### WHAT NEEDS TO BE DONE
State the number of lines in the material below that hold "wavelets", and add nothing to it.

++++++++

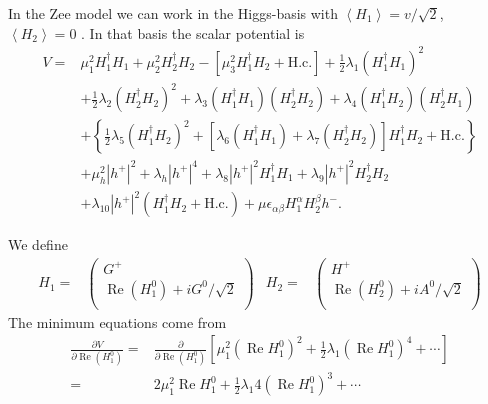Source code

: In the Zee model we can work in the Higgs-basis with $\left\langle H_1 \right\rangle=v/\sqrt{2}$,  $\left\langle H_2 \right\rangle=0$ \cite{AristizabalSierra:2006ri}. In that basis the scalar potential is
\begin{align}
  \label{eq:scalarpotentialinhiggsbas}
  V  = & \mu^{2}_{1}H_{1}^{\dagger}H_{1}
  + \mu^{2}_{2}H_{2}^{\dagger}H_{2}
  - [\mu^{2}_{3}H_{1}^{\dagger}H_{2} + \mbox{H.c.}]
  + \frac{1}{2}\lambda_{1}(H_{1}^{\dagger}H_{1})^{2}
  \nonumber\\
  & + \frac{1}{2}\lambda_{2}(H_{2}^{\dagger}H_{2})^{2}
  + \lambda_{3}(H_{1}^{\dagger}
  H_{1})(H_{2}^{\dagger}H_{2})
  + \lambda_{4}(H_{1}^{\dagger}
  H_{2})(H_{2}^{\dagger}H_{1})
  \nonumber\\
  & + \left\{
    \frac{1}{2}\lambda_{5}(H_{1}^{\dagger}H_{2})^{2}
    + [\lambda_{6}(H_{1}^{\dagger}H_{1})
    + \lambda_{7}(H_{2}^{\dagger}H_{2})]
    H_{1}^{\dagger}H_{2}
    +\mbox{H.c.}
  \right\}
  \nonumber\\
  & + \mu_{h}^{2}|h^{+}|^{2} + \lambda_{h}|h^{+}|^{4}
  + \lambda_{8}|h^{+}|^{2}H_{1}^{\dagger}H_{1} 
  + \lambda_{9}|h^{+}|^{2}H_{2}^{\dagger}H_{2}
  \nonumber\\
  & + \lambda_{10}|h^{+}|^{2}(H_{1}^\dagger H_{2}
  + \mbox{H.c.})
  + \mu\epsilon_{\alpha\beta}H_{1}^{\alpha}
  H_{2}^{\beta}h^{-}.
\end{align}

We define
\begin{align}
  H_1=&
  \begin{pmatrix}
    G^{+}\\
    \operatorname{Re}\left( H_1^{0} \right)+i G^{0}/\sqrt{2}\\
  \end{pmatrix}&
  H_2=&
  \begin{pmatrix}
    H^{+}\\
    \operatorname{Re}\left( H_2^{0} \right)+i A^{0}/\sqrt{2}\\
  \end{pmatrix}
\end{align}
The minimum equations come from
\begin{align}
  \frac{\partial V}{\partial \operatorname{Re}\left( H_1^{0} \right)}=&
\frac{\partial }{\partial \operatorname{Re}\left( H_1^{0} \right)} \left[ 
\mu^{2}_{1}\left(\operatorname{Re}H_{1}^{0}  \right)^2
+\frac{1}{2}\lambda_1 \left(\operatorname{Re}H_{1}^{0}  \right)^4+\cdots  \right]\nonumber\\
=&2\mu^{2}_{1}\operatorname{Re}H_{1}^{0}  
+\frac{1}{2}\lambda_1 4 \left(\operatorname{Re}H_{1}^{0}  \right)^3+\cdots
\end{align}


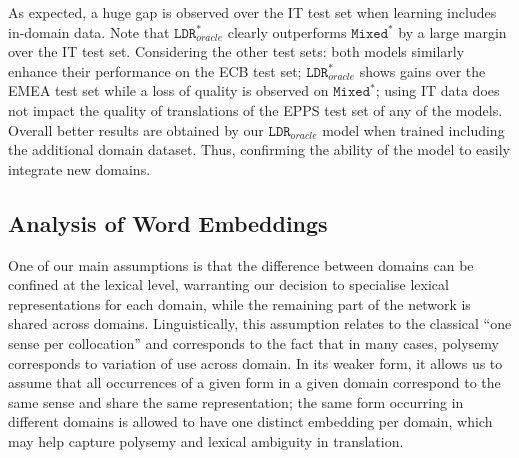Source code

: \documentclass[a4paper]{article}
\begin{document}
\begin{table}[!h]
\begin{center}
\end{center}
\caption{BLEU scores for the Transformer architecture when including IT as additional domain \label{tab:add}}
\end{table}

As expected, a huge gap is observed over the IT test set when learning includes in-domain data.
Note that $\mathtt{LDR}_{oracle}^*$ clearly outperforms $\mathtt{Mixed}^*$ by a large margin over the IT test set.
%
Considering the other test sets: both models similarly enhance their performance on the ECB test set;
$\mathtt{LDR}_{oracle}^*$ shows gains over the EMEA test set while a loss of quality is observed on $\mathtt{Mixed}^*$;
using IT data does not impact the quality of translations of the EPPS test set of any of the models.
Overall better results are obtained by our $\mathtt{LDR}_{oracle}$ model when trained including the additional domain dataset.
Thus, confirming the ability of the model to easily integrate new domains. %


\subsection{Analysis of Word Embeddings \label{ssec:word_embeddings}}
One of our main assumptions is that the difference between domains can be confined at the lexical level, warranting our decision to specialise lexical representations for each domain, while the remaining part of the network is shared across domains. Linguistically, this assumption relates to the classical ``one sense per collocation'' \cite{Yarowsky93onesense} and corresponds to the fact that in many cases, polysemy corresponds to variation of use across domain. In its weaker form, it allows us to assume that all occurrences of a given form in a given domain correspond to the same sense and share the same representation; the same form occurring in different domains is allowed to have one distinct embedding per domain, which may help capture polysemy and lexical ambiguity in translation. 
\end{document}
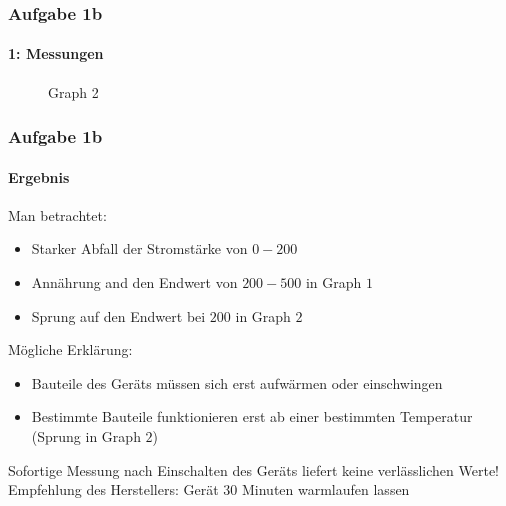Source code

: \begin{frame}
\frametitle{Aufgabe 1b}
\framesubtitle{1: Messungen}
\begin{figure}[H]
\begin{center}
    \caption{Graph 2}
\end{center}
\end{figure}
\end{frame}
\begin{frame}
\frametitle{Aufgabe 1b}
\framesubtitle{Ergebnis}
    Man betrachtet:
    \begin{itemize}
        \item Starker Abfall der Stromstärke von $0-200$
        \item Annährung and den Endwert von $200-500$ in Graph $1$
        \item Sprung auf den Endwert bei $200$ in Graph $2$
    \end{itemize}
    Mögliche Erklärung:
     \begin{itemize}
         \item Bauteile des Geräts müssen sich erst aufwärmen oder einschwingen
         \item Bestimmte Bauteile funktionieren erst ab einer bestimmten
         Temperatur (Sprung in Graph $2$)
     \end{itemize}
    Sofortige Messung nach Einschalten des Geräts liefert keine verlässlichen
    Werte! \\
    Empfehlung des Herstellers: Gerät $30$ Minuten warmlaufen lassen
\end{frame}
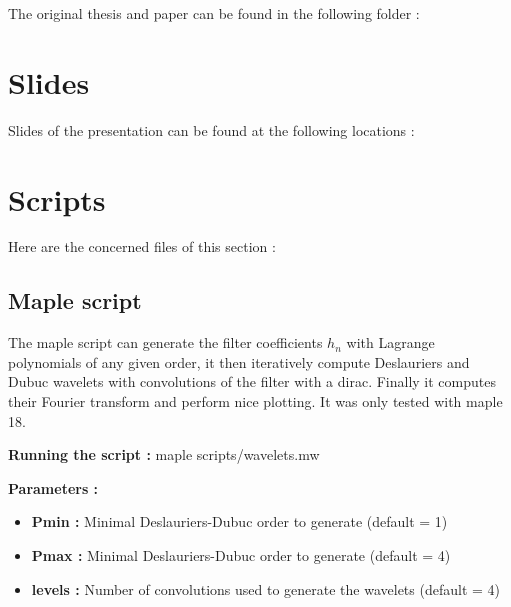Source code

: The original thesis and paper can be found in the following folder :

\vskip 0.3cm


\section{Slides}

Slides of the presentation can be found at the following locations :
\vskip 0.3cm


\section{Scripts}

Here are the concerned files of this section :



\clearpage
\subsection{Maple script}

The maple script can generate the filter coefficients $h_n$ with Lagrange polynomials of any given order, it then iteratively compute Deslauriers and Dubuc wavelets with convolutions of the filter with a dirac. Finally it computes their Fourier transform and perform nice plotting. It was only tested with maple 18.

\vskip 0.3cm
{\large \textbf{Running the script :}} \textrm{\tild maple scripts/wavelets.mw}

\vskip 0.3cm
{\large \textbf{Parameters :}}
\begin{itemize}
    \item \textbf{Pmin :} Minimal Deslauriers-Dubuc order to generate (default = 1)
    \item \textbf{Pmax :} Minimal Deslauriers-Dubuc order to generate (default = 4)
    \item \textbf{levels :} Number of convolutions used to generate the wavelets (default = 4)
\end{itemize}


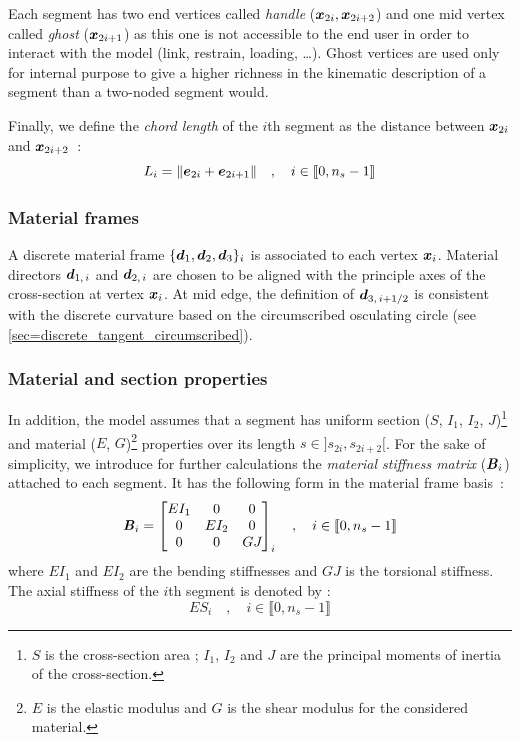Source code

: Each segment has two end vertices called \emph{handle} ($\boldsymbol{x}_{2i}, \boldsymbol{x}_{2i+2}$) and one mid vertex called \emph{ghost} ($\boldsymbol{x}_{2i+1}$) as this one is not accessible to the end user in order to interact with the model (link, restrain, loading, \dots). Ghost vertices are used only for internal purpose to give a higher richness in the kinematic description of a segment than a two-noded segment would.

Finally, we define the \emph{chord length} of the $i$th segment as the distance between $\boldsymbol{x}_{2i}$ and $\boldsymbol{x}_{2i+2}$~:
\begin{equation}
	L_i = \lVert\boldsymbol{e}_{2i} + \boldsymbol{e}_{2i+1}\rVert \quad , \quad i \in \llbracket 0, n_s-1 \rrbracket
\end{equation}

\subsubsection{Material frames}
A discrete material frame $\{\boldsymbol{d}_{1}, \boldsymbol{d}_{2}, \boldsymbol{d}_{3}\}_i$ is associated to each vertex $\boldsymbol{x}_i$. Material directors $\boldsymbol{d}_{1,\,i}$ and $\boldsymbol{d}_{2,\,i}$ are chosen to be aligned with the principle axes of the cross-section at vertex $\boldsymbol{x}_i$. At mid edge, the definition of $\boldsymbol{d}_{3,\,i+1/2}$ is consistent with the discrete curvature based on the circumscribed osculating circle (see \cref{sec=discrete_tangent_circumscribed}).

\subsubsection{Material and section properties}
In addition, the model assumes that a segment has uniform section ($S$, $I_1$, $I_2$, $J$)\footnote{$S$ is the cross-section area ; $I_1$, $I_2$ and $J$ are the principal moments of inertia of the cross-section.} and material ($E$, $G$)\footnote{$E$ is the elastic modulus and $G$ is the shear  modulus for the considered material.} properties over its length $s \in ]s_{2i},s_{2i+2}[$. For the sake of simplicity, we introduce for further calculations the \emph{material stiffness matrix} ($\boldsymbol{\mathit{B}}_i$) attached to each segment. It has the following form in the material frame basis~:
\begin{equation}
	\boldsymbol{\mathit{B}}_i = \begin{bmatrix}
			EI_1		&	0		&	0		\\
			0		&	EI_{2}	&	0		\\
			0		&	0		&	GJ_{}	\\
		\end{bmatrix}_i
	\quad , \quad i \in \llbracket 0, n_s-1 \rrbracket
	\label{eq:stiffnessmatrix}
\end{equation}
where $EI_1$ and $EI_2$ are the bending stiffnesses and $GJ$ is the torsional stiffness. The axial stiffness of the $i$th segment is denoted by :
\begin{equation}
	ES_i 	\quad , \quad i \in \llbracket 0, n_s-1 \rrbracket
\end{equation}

++++++++

### RESULT
3